I use the crap out of my computer.
-Video editing -Music editing -Word processing -Spreadsheets -Microprocessor programming -YouTube viewing -Image editing -Shopping -Investing -Web surfing -3D printing -CNC Routing -Website development
- Oh and gaming.
I have games installed but I mostly just write programs for fun now. I usually don't get a ton of time to play games, plus they haven't been as fun as they used to be as a kid.
Hmm it's difficult to quantify. On workday I spend an average of probably 6-8 hours on a computer with job related tasks. Not really coding most of the time, since we're maintaining and building a network, so it's more configuration, planning, coordination, and documentation work. Some days we're out to actually deploy hardware, or run around and debug stuff, so it's hard to estimate the average screentime.
My free time involves a lot of computer time too, but it is split up into more smaller categories, either on the desktop computer or the smartphone computer. Manga, Games, Youtube, Movies, Anime Series, Lemmy, Pornography, News, Banking and Investments.
In the end I think my job is the biggest unified chunk of time, but that's kind of arbitrary, if I started subdividing it into different tasks maybe gaming would become the biggest chunk.
I do play games, but I also work on creative projects and watch shows/movies on my computer. I use Illustrator to create typeface designs, graphic design for laser cutting or stickers, 3D modeling and slicing programs for my 3D printer, Google Docs for writing, coding for Raspberry Pi and Arduino projects, et al.
I still play games but now I have more things to do with computers. I started helping out an open source software project learning how to code basic things in lua, how to contribute using git pushes. make art texture graphics in gimp, mess with sound effects in audacity, clip videos together using kdenlive. I hope to learn how to use blender and do modeling. I test and review fellow devs stuff to try helping them out. As long as I learn new things and contribute it helps me feel like my computer time is more productive.

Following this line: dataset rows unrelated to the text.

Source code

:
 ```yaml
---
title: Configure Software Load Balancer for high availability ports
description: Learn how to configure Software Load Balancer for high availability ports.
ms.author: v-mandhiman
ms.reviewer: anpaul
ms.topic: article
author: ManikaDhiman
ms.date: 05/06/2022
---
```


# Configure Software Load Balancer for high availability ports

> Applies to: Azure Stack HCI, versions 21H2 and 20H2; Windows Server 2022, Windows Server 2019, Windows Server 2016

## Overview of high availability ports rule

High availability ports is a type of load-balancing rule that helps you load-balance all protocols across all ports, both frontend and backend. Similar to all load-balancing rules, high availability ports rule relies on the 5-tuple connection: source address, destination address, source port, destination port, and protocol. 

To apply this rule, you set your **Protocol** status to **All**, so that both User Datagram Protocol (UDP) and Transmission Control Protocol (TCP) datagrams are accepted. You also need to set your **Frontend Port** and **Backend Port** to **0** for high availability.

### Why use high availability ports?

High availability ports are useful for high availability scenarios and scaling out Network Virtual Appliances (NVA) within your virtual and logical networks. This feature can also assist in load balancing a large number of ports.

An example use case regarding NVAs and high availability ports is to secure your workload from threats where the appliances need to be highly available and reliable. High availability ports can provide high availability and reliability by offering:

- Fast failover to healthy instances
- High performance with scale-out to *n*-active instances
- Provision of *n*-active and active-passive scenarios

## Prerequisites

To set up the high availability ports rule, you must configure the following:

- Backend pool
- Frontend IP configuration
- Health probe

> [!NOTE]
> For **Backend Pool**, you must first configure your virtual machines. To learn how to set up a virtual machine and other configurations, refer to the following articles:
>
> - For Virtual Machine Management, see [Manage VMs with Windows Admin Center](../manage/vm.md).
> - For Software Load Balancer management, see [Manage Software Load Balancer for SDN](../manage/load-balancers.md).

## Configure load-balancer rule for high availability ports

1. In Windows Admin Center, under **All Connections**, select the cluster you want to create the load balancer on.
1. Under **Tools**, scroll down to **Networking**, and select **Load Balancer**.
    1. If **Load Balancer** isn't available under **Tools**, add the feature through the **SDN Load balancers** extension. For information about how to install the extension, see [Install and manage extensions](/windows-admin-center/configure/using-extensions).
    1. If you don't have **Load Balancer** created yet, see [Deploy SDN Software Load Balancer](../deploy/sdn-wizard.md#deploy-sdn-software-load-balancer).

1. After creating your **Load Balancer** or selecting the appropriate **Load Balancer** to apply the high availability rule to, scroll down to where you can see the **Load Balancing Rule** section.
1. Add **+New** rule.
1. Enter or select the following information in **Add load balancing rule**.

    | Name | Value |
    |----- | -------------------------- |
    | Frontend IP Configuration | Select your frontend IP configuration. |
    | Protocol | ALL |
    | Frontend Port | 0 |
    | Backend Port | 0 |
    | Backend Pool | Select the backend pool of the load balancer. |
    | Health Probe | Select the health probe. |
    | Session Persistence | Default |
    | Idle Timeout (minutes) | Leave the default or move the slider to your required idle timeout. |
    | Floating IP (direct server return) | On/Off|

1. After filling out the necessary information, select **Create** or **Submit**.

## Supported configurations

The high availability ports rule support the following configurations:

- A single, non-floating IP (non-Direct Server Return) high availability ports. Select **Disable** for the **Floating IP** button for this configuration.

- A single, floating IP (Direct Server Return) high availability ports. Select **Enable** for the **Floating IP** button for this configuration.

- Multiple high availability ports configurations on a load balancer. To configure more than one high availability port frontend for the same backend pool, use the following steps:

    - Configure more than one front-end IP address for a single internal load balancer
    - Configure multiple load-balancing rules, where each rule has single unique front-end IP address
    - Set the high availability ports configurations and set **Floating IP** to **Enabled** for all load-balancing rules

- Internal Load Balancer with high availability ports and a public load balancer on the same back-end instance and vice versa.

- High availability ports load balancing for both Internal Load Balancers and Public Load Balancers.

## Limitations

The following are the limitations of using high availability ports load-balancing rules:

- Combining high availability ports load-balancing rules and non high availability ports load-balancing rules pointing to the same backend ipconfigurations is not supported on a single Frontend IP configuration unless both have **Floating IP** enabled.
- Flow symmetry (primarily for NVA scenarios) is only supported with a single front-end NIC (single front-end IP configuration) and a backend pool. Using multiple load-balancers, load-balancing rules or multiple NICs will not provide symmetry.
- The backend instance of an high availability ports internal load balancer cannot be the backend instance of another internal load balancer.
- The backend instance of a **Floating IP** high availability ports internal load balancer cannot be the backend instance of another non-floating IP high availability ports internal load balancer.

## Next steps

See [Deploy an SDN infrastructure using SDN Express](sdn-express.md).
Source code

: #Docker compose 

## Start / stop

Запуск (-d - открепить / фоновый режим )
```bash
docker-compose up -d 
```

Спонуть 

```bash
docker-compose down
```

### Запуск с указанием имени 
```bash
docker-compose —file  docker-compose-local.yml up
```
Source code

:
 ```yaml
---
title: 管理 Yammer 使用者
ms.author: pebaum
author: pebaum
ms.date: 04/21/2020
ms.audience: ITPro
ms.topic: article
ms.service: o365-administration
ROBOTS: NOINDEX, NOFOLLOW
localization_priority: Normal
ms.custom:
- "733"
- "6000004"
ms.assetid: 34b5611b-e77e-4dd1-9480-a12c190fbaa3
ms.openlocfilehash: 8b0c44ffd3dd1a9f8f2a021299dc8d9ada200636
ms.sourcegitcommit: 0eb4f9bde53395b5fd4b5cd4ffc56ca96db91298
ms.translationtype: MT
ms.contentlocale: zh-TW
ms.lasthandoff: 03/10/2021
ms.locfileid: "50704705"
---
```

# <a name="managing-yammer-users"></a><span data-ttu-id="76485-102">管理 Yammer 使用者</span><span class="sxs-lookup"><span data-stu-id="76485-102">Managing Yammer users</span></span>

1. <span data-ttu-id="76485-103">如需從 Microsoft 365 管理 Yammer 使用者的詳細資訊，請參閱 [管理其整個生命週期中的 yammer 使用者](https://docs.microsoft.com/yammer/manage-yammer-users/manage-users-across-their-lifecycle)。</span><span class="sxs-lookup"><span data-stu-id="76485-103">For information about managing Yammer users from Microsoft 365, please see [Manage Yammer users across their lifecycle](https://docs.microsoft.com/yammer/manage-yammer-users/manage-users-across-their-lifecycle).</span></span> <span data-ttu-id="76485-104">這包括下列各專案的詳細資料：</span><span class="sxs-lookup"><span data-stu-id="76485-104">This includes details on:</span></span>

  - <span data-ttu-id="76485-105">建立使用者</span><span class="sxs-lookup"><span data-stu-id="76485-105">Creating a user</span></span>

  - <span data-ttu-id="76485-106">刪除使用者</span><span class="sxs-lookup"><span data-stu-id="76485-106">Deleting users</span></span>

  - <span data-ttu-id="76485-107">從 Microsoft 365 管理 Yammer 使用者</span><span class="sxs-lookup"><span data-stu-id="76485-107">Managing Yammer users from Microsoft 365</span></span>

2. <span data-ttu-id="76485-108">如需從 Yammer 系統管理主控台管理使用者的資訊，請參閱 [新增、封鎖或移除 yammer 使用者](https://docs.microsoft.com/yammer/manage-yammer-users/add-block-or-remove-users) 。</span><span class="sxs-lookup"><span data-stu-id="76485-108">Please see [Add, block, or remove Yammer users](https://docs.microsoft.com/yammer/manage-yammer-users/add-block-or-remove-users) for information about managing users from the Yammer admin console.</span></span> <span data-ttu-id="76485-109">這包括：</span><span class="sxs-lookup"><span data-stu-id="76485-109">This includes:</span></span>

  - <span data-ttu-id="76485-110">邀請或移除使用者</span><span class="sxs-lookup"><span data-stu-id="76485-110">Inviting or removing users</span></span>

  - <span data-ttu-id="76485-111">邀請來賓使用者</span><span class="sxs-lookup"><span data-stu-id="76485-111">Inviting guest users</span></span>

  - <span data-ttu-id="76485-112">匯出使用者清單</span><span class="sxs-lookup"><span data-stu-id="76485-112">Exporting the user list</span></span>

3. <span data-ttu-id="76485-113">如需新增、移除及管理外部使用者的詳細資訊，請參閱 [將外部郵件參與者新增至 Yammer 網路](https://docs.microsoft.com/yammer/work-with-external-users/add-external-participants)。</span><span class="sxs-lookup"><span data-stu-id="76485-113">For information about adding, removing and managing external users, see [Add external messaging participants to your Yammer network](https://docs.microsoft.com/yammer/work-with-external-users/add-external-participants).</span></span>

Then I got in on the local LLM scene a year ago with the release of llama 3.1. I'm a science nerd who genuinely thinks the study of neural networks is cool. The idea of getting computers to simulate thoughts to help solve problems is a neat thing. Also I wanted to see how far we came from cleverbot days. It inspired me enough to dig out the old unused gaming desktop and really extract the most potential out of my old 1070ti.
Now I wish I had more vram not for chasing high end graphics in video game entertainment, but because I want my computer to simulate high quality thoughts to help me in daily life.
I don't game very much (just recently I started playing outer wilds though a few times per week). I feel like I probably enjoy tweaking my laptop more than actually using it.😆 I dont even code much. I like finding open source alternatives to software and generally improve my laptop. Spent about 4months learning nixos:)
I don't know, at least I might be able to help others improve their pc's too
I spend a lot more time coding than playing games. It's not unusual for me to not be active on steam for a month.
I mostly use my Mac for business stuff, art and coding. The PC spends most of its time on offloaded AI tasks and rendering jobs. It was originally a toy for gaming but I’d rather use my Steam Deck for that now.